» What the task requires
Copy verbatim the span of lines beginning at the line that contains "0, ..., 548551)" and ending with the final line of the data. Exclude pictures from the copy.
_ _ _ _
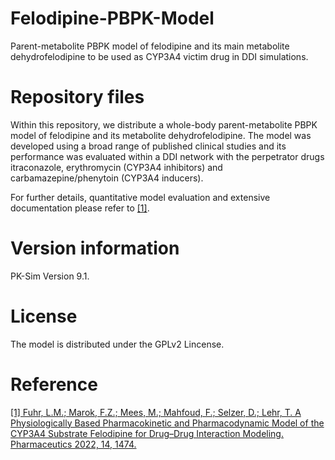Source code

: # Felodipine-PBPK-Model
Parent-metabolite PBPK model of felodipine and its main metabolite dehydrofelodipine to be used as CYP3A4 victim drug in DDI simulations.

# Repository files
Within this repository, we distribute a whole-body parent-metabolite PBPK model of felodipine and its metabolite dehydrofelodipine. The model was developed using a broad range of published clinical studies and its performance was evaluated within a DDI network with the perpetrator drugs itraconazole, erythromycin (CYP3A4 inhibitors) and carbamazepine/phenytoin (CYP3A4 inducers). 

For further details, quantitative model evaluation and extensive documentation please refer to [[1]](https://doi.org/10.3390/pharmaceutics14071474).

# Version information
PK-Sim Version 9.1.

# License
The model is distributed under the GPLv2 Lincense.

# Reference
[[1] Fuhr, L.M.; Marok, F.Z.; Mees, M.; Mahfoud, F.; Selzer, D.; Lehr, T. A Physiologically Based Pharmacokinetic and Pharmacodynamic Model of the CYP3A4 Substrate Felodipine for Drug–Drug Interaction Modeling. Pharmaceutics 2022, 14, 1474.](https://doi.org/10.3390/pharmaceutics14071474)

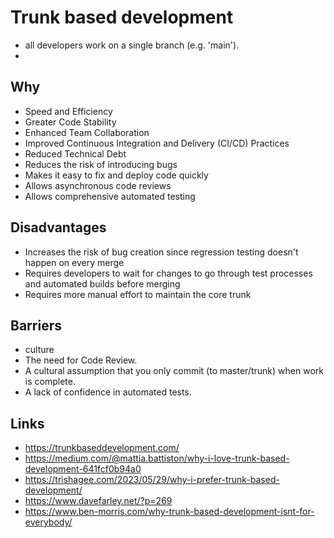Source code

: # Trunk based development

- all developers work on a single branch (e.g. 'main').
- 
## Why 

- Speed and Efficiency
- Greater Code Stability
- Enhanced Team Collaboration
- Improved Continuous Integration and Delivery (CI/CD) Practices
- Reduced Technical Debt
- Reduces the risk of introducing bugs
- Makes it easy to fix and deploy code quickly
- Allows asynchronous code reviews
- Allows comprehensive automated testing

## Disadvantages
- Increases the risk of bug creation since regression testing doesn't happen on every merge
- Requires developers to wait for changes to go through test processes and automated builds before merging
- Requires more manual effort to maintain the core trunk
## Barriers
- culture 
- The need for Code Review. 
- A cultural assumption that you only commit (to master/trunk) when work is complete. 
- A lack of confidence in automated tests.
## Links 

- https://trunkbaseddevelopment.com/
- https://medium.com/@mattia.battiston/why-i-love-trunk-based-development-641fcf0b94a0
- https://trishagee.com/2023/05/29/why-i-prefer-trunk-based-development/
- https://www.davefarley.net/?p=269
- https://www.ben-morris.com/why-trunk-based-development-isnt-for-everybody/
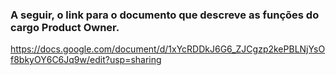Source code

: ### A seguir, o link para o documento que descreve as funções do cargo Product Owner.

https://docs.google.com/document/d/1xYcRDDkJ6G6_ZJCgzp2kePBLNjYsOf8bkyOY6C6Jq9w/edit?usp=sharing
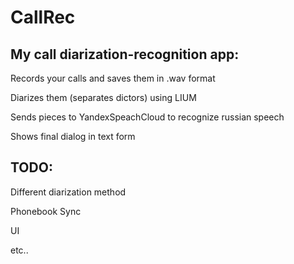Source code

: # CallRec
My call diarization-recognition app:
---------------------------------------------
Records your calls and saves them in .wav format

Diarizes them (separates dictors) using LIUM

Sends pieces to YandexSpeachCloud to recognize russian speech

Shows final dialog in text form

TODO:
-----------------------
Different diarization method

Phonebook Sync

UI

etc..
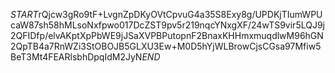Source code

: $START$rQjcw3gRo9tF+LvgnZpDKyOVtCpvuG4a35S8Exy8g/UPDKjTIumWPUcaW87sh58hMLsoNxfpwo017DcZST9pv5r219nqcYNxgXF/24wTS9vir5LQJ9j2QFIDfp/elvAKptXpPbWE9jJSaXVPBPutopnF2BnaxKHHmxmuqdlwM96hGN2QpTB4a7RnWZi3StOBOJB5GLXU3Ew+M0D5hYjWLBrowCjsCGsa97Mfiw5BeT3Mt4FEARlsbhDpqIdM2JyN$END$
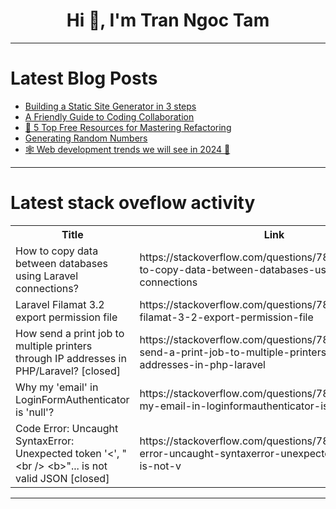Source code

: <h1 align="center">Hi 👋, I'm Tran Ngoc Tam</h1>

---

# Latest Blog Posts 
<!-- BLOG-POST-LIST:START -->
- [Building a Static Site Generator in 3 steps](https://dev.to/devmount/building-a-static-site-generator-in-3-steps-72e)
- [A Friendly Guide to Coding Collaboration](https://dev.to/respect17/a-friendly-guide-to-coding-collaboration-33dg)
- [🎩 5 Top Free Resources for Mastering Refactoring](https://dev.to/evergrowingdev/5-top-free-resources-for-mastering-refactoring-n69)
- [Generating Random Numbers](https://dev.to/paulike/generating-random-numbers-1fhc)
- [🕸️ Web development trends we will see in 2024 👀](https://dev.to/wasp/web-development-trends-we-will-see-in-2024-55pi)
<!-- BLOG-POST-LIST:END -->

---

# Latest stack oveflow activity
<table>
  <tr><th>Title</th><th>Link</th></tr>
  <!-- STACKOVERFLOW:START --><tr><td>How to copy data between databases using Laravel connections?</td><td>https://stackoverflow.com/questions/78418635/how-to-copy-data-between-databases-using-laravel-connections</td></tr><tr><td>Laravel Filamat 3.2 export permission file</td><td>https://stackoverflow.com/questions/78418536/laravel-filamat-3-2-export-permission-file</td></tr><tr><td>How send a print job to multiple printers through IP addresses in PHP/Laravel? [closed]</td><td>https://stackoverflow.com/questions/78418495/how-send-a-print-job-to-multiple-printers-through-ip-addresses-in-php-laravel</td></tr><tr><td>Why my &#39;email&#39; in LoginFormAuthenticator is &#39;null&#39;?</td><td>https://stackoverflow.com/questions/78418484/why-my-email-in-loginformauthenticator-is-null</td></tr><tr><td>Code Error: Uncaught SyntaxError: Unexpected token &#39;&lt;&#39;, &quot;&lt;br /&gt; &lt;b&gt;&quot;... is not valid JSON [closed]</td><td>https://stackoverflow.com/questions/78418371/code-error-uncaught-syntaxerror-unexpected-token-br-b-is-not-v</td></tr><!-- STACKOVERFLOW:END -->
</table>

---


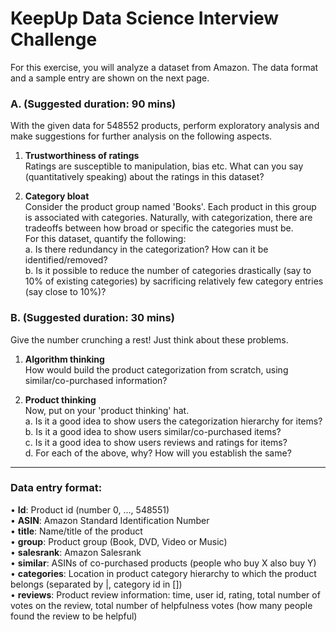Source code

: # KeepUp Data Science Interview Challenge
For this exercise, you will analyze a dataset from Amazon. The data format and a sample entry are shown on the next page.

### A. (Suggested duration: 90 mins)
With the given data for 548552 products, perform exploratory analysis and make suggestions for further analysis on the following aspects.

1. **Trustworthiness of ratings**  
Ratings are susceptible to manipulation, bias etc. What can you say (quantitatively speaking) about the ratings in this dataset?

2. **Category bloat**  
Consider the product group named 'Books'. Each product in this group is associated with categories. Naturally, with categorization, there are tradeoffs between how broad or specific the categories must be.  
For this dataset, quantify the following:  
a. Is there redundancy in the categorization? How can it be identified/removed?  
b. Is it possible to reduce the number of categories drastically (say to 10% of existing categories) by sacrificing relatively few category entries (say close to 10%)?  

### B. (Suggested duration: 30 mins)
Give the number crunching a rest! Just think about these problems.
1. **Algorithm thinking**    
How would build the product categorization from scratch, using similar/co-purchased information?

2. **Product thinking**    
Now, put on your 'product thinking' hat.    
a. Is it a good idea to show users the categorization hierarchy for items?  
b. Is it a good idea to show users similar/co-purchased items?  
c. Is it a good idea to show users reviews and ratings for items?  
d. For each of the above, why? How will you establish the same?  

-------------------------

### Data entry format:
• __Id__: Product id (number 0, ..., 548551)    
• __ASIN__: Amazon Standard Identification Number  
• __title__: Name/title of the product    
• __group__: Product group (Book, DVD, Video or Music)  
• __salesrank__: Amazon Salesrank  
• __similar__: ASINs of co-purchased products (people who buy X also buy Y)  
• __categories__: Location in product category hierarchy to which the product belongs (separated by |, category id in [])  
• __reviews__: Product review information: time, user id, rating, total number of votes on the review, total number of helpfulness votes (how many people found the review to be helpful)  
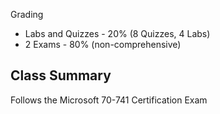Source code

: Grading
- Labs and Quizzes - 20% (8 Quizzes, 4 Labs)
- 2 Exams - 80% (non-comprehensive)

## Class Summary
Follows the Microsoft 70-741 Certification Exam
_ _ _ _
» Written solution
• __Id__: Product id (number 0, ..., 548551)    
• __ASIN__: Amazon Standard Identification Number  
• __title__: Name/title of the product    
• __group__: Product group (Book, DVD, Video or Music)  
• __salesrank__: Amazon Salesrank  
• __similar__: ASINs of co-purchased products (people who buy X also buy Y)  
• __categories__: Location in product category hierarchy to which the product belongs (separated by |, category id in [])  
• __reviews__: Product review information: time, user id, rating, total number of votes on the review, total number of helpfulness votes (how many people found the review to be helpful)  
Source code

: Grading
- Labs and Quizzes - 20% (8 Quizzes, 4 Labs)
- 2 Exams - 80% (non-comprehensive)

## Class Summary
Follows the Microsoft 70-741 Certification Exam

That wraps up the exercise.